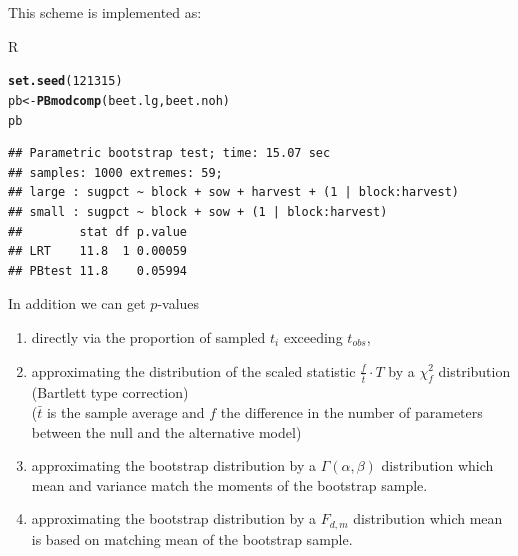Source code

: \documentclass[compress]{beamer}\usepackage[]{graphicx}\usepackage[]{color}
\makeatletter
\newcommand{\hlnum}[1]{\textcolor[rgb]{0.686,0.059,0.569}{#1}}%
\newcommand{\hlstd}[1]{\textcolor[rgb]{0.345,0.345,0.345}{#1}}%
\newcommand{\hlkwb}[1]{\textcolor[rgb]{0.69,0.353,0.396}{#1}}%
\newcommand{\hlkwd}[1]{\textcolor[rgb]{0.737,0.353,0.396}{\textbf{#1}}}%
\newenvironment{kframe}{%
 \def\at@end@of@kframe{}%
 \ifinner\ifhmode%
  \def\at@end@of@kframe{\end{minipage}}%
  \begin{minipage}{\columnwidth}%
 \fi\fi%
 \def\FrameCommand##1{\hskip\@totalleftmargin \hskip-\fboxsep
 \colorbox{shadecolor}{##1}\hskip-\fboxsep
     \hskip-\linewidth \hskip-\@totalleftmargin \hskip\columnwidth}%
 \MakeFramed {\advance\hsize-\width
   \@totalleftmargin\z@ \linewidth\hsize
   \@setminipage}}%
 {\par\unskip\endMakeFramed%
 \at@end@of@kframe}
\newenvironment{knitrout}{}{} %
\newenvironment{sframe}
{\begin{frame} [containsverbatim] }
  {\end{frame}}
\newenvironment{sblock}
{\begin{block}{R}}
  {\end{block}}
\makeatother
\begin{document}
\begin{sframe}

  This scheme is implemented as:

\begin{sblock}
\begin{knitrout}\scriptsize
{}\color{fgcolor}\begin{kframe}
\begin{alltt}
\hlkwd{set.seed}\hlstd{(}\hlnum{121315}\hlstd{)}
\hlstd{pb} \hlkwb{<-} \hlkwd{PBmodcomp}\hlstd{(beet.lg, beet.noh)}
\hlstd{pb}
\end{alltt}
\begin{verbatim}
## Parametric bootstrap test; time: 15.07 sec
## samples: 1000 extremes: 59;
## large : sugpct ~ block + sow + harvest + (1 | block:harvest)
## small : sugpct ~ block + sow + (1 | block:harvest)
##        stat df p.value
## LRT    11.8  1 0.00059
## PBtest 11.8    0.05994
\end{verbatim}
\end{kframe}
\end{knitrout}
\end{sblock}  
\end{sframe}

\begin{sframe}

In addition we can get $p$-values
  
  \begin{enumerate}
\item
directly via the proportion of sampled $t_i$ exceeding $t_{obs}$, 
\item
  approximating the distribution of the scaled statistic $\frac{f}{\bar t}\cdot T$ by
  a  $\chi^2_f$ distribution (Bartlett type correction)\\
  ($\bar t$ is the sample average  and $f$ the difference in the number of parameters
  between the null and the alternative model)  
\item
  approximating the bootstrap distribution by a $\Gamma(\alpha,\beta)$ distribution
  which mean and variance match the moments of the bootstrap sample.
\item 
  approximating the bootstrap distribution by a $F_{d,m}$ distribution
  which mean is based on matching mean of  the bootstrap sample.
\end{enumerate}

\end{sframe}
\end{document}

__________

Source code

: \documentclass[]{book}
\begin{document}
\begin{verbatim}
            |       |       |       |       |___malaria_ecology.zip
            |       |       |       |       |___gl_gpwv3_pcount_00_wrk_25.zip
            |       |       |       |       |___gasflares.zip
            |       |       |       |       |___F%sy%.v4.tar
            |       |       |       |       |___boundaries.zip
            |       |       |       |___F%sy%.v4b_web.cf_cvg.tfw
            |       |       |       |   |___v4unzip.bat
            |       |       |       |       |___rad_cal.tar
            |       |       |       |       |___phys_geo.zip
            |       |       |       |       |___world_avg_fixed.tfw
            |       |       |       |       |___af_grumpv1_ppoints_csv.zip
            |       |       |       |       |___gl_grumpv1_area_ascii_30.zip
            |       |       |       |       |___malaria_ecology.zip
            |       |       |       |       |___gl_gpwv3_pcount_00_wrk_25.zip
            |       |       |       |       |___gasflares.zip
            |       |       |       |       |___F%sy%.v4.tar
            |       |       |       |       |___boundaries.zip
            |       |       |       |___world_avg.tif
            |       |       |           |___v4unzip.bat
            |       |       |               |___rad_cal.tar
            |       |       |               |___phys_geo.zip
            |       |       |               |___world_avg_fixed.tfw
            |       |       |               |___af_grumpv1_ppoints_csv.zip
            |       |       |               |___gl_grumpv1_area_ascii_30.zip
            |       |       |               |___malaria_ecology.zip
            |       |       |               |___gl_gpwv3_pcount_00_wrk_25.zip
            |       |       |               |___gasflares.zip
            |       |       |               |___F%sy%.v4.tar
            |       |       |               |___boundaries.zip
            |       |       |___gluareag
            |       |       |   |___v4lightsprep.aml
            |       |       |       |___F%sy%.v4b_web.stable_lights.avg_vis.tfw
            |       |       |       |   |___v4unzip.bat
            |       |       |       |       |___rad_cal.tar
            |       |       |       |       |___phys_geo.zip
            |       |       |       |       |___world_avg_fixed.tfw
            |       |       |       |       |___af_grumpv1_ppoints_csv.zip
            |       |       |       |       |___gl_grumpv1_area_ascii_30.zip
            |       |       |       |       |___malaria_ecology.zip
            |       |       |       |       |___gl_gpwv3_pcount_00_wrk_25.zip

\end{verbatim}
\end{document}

__________

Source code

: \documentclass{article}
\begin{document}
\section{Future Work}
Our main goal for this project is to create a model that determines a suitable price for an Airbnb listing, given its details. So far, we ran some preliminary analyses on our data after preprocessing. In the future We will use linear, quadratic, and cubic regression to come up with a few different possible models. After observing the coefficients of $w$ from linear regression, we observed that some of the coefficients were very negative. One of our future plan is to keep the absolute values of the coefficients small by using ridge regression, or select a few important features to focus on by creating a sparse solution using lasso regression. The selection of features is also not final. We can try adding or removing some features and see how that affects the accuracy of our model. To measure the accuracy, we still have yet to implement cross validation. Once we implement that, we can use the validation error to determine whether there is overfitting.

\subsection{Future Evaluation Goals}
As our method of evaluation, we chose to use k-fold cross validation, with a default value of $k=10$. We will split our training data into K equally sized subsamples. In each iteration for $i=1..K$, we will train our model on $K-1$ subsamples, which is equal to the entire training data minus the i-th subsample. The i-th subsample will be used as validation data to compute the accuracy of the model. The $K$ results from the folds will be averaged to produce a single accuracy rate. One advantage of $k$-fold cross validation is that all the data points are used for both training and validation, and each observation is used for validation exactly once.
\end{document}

__________

--- WHAT THE TASK REQUIRES ---
The result should be every line that contains "hlkwd", copied from the entries.

--- REPLY ---
\newcommand{\hlkwd}[1]{\textcolor[rgb]{0.737,0.353,0.396}{\textbf{#1}}}%
\hlkwd{set.seed}\hlstd{(}\hlnum{121315}\hlstd{)}
\hlstd{pb} \hlkwb{<-} \hlkwd{PBmodcomp}\hlstd{(beet.lg, beet.noh)}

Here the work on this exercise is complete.